◆ Exercise details
Among the lines of the records below, copy those that hold the word "методы".

◆ Extracted data

* * * * *

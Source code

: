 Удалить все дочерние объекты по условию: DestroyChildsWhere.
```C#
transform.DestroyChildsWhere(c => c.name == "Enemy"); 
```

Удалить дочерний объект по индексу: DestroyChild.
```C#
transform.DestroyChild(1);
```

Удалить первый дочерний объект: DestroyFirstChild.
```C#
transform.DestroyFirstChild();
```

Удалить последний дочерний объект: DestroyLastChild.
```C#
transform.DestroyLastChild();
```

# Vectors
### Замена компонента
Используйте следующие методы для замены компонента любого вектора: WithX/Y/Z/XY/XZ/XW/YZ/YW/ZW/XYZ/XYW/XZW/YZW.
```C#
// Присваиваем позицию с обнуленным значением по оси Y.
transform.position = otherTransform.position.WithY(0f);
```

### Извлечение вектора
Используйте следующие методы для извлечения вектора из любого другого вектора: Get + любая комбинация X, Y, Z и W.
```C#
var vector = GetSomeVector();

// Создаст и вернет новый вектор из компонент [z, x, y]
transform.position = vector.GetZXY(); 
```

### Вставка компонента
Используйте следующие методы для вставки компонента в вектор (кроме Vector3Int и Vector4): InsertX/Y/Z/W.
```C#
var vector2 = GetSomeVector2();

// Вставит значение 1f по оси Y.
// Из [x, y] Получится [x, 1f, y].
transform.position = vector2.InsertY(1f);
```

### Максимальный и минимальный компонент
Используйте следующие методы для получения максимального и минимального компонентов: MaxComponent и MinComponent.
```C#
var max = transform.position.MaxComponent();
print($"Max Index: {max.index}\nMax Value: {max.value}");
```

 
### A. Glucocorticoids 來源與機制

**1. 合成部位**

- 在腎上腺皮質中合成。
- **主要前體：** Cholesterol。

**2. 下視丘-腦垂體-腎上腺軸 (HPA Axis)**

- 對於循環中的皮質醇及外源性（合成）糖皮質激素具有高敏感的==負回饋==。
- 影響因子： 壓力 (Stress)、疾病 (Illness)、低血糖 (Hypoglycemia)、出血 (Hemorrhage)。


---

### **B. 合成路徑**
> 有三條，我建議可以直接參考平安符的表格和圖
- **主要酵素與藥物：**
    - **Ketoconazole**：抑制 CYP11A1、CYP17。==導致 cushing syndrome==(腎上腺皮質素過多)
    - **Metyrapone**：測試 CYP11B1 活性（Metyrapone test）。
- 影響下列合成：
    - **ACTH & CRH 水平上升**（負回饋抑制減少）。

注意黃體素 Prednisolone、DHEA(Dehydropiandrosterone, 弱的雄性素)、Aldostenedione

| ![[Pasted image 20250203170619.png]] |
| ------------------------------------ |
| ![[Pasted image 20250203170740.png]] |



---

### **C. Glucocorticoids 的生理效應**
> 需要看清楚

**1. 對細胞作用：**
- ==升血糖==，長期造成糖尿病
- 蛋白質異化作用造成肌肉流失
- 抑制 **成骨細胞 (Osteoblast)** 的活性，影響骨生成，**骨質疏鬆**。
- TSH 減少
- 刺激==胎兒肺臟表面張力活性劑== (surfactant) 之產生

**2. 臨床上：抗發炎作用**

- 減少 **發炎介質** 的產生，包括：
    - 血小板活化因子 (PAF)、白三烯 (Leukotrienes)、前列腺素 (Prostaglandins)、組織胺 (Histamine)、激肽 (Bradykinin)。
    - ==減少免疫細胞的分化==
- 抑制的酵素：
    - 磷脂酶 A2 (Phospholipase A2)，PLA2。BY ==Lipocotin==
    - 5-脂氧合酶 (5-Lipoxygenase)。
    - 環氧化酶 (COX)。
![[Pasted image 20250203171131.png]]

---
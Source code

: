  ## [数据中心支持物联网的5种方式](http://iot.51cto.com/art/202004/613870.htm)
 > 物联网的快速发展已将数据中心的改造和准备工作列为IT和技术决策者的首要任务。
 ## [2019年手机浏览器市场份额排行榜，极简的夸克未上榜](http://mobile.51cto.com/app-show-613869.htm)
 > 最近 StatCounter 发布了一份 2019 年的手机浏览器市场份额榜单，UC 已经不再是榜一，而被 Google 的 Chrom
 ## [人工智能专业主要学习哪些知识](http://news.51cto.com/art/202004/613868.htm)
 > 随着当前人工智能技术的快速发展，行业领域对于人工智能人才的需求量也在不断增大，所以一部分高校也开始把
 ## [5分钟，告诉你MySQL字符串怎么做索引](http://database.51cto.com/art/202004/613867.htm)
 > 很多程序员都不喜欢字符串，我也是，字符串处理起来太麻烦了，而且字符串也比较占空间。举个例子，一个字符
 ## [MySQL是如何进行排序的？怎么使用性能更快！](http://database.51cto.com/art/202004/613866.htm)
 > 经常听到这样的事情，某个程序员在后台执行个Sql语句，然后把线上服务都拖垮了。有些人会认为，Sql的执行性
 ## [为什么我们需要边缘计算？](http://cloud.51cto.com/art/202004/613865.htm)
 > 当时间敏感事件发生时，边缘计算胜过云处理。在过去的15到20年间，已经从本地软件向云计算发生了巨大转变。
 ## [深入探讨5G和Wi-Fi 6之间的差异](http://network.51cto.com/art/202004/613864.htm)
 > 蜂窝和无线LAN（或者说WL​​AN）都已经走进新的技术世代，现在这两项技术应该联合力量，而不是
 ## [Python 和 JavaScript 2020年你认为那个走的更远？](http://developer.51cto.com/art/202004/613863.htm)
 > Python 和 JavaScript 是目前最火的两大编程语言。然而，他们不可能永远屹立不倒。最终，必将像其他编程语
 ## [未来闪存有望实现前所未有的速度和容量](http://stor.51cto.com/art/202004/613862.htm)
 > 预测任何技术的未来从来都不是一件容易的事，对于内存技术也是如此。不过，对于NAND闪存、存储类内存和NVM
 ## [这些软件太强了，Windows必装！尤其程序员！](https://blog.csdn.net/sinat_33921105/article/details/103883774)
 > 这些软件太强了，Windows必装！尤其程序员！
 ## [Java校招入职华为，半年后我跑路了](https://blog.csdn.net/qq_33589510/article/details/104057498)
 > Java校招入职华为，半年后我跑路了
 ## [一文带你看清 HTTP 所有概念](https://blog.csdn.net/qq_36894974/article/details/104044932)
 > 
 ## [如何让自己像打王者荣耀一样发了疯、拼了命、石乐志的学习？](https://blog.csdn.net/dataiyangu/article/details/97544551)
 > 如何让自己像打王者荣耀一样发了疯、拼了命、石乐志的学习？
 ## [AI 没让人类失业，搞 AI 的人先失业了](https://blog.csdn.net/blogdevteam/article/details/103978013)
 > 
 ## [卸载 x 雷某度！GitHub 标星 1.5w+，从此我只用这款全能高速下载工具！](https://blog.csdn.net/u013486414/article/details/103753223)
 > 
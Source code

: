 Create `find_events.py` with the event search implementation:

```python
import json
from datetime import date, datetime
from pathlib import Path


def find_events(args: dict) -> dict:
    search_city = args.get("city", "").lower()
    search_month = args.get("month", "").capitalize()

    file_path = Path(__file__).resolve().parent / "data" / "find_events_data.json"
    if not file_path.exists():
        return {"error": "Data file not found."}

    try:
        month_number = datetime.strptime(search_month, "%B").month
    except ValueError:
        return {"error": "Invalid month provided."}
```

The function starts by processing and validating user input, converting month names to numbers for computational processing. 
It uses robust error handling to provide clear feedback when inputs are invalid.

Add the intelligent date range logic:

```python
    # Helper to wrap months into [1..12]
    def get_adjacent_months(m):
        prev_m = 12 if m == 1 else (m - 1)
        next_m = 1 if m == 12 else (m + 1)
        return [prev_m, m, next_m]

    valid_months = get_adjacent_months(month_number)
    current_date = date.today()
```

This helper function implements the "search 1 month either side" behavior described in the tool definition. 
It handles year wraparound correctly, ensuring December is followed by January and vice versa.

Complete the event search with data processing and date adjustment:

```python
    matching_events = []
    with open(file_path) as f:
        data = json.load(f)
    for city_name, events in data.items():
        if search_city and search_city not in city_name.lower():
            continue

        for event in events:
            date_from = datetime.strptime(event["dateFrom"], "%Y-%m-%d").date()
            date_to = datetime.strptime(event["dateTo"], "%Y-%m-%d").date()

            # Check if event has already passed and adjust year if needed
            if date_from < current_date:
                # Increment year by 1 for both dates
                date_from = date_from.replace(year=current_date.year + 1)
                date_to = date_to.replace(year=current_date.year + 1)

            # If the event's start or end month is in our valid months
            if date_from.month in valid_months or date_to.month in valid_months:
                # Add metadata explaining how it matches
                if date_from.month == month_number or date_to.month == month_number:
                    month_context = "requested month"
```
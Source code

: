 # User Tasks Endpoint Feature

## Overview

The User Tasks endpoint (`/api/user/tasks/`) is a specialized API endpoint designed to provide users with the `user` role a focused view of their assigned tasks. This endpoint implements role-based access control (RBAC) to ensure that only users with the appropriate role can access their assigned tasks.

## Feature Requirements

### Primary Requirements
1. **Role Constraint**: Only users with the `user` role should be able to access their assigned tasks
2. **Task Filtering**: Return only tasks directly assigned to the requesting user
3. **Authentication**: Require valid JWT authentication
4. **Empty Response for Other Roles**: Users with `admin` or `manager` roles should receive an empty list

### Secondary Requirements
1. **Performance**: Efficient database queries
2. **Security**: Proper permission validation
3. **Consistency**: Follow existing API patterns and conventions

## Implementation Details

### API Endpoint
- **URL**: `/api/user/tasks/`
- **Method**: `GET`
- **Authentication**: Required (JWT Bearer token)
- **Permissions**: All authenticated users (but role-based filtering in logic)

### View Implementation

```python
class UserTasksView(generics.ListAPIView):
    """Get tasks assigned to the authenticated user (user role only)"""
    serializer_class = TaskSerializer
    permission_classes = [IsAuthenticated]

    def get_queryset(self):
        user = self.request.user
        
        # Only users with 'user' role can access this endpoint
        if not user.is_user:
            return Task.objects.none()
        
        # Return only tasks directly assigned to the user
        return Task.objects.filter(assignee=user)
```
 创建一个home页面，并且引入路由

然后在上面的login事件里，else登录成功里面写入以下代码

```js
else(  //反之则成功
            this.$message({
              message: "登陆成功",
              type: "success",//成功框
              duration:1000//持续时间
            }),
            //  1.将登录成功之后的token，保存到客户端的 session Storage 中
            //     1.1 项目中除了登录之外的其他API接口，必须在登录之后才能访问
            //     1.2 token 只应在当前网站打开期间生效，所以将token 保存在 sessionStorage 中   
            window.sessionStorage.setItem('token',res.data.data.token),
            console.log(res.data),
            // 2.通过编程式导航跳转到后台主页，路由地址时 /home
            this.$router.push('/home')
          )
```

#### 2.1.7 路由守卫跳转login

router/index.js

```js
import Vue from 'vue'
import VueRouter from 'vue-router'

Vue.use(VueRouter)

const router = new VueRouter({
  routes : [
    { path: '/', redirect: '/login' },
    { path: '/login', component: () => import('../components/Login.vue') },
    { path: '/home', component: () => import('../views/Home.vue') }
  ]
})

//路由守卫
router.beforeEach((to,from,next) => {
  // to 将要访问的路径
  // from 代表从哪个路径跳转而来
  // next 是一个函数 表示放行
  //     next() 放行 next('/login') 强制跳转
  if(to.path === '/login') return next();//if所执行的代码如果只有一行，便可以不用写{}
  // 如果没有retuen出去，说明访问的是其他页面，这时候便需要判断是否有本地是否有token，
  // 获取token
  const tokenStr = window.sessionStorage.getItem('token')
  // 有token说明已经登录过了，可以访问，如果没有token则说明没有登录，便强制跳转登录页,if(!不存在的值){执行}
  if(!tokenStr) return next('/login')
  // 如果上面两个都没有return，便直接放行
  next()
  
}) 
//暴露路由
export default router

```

* * * * *

◆ Answer box
Используйте следующие методы для замены компонента любого вектора: WithX/Y/Z/XY/XZ/XW/YZ/YW/ZW/XYZ/XYW/XZW/YZW.
Используйте следующие методы для извлечения вектора из любого другого вектора: Get + любая комбинация X, Y, Z и W.
Используйте следующие методы для вставки компонента в вектор (кроме Vector3Int и Vector4): InsertX/Y/Z/W.
Используйте следующие методы для получения максимального и минимального компонентов: MaxComponent и MinComponent.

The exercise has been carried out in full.